**WORK INSTRUCTION:** With the material below, print exactly the lines between the line holding "### networking tools" and the line holding "this feature is", inclusive. Add nothing else.

== Segment start ==

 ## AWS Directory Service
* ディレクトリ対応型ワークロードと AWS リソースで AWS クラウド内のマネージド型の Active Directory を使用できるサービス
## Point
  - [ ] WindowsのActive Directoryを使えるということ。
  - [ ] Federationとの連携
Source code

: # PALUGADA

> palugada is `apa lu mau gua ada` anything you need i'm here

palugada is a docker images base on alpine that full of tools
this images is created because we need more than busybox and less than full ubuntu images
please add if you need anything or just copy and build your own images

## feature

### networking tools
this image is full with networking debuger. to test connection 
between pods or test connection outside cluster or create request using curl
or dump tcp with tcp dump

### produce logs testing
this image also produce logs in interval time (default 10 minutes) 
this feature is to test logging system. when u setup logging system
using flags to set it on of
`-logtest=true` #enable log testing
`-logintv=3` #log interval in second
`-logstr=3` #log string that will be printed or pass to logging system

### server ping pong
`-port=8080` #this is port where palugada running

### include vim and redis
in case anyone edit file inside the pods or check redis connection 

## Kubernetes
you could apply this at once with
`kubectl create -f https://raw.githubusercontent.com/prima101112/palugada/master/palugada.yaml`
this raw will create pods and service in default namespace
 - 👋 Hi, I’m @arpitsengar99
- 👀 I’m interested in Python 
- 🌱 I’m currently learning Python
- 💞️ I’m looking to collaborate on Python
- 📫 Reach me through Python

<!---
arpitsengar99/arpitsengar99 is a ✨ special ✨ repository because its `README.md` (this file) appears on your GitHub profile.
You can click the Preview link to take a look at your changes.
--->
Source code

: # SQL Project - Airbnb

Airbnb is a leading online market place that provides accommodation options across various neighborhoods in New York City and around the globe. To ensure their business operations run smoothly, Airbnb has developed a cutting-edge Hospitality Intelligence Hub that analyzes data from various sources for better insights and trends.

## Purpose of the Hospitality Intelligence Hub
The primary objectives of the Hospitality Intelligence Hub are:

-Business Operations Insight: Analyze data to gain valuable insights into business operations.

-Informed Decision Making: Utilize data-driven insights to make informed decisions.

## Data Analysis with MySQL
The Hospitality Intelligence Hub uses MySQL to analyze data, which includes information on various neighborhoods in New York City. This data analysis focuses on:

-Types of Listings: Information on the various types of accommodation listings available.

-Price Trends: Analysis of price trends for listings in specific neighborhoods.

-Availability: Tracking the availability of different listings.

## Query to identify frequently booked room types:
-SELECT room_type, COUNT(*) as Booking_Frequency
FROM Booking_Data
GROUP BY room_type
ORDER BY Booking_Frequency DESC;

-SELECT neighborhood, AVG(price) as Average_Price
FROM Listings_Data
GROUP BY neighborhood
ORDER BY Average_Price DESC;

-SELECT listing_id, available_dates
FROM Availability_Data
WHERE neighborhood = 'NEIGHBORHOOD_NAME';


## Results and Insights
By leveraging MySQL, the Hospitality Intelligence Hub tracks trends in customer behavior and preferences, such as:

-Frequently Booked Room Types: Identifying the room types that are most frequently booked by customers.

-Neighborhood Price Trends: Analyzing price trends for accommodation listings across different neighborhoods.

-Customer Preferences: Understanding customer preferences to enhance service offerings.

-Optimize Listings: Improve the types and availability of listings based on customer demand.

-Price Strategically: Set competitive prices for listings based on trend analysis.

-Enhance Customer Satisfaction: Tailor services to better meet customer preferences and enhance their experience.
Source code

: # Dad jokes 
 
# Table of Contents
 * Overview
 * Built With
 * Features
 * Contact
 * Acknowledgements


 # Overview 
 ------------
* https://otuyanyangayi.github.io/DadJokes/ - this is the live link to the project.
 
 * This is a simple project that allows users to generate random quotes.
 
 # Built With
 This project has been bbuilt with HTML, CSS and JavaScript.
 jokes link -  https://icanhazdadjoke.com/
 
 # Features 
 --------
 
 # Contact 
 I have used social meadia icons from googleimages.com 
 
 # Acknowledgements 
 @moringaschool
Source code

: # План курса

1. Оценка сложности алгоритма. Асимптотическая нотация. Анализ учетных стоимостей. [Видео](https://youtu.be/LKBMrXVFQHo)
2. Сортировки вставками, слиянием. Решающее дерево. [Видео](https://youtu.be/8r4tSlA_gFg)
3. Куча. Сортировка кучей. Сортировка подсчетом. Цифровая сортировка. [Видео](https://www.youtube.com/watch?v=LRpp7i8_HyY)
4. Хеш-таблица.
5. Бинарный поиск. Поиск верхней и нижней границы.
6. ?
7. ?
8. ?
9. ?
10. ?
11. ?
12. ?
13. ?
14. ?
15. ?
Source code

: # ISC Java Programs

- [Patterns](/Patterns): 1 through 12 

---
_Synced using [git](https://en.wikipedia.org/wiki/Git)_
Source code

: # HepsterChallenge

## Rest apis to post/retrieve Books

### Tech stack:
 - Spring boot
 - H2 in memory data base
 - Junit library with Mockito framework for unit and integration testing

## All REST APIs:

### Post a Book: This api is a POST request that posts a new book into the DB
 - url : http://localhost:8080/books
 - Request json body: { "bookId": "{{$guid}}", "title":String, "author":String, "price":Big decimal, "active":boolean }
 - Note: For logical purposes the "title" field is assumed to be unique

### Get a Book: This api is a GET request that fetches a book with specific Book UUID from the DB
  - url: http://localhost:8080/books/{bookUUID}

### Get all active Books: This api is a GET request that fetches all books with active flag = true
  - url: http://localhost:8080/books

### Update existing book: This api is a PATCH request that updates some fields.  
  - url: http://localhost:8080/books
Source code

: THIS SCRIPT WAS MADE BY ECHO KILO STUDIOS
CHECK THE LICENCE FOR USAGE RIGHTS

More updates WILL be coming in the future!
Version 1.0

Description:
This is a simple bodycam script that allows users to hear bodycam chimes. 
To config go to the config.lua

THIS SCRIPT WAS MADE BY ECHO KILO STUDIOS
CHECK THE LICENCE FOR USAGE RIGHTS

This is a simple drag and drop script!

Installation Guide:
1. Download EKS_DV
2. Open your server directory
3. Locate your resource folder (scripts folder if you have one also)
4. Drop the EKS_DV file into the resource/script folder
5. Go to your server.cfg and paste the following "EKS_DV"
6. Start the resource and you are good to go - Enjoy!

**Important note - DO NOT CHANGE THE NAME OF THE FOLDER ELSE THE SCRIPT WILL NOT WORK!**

== Segment end ==

**OUTPUT BELOW:**
### networking tools
this image is full with networking debuger. to test connection 
between pods or test connection outside cluster or create request using curl
or dump tcp with tcp dump

### produce logs testing
this image also produce logs in interval time (default 10 minutes) 
this feature is to test logging system. when u setup logging system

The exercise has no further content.